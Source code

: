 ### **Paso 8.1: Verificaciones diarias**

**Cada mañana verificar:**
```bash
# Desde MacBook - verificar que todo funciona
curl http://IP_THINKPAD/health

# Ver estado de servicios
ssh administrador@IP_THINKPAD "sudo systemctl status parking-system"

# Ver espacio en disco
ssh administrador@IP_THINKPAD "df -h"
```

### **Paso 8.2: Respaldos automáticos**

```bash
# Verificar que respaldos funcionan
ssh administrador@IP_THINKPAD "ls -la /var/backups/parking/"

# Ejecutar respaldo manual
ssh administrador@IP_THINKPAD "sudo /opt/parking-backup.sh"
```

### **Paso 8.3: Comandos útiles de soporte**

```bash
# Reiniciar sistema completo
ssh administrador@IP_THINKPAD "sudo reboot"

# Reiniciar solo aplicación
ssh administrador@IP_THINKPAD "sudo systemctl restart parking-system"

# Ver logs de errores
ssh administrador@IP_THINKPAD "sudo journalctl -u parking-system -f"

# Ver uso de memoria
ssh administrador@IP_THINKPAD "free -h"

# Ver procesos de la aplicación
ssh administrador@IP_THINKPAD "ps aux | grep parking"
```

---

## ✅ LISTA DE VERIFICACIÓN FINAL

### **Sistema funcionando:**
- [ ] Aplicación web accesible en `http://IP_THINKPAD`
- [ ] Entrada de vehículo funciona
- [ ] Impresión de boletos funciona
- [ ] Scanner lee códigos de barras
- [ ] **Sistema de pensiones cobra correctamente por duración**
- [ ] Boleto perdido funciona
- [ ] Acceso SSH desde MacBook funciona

● Exercise
Gather up every line from the listing above in which the word "system" occurs.

● Answer section
ssh administrador@IP_THINKPAD "sudo systemctl status parking-system"
ssh administrador@IP_THINKPAD "sudo systemctl restart parking-system"
ssh administrador@IP_THINKPAD "sudo journalctl -u parking-system -f"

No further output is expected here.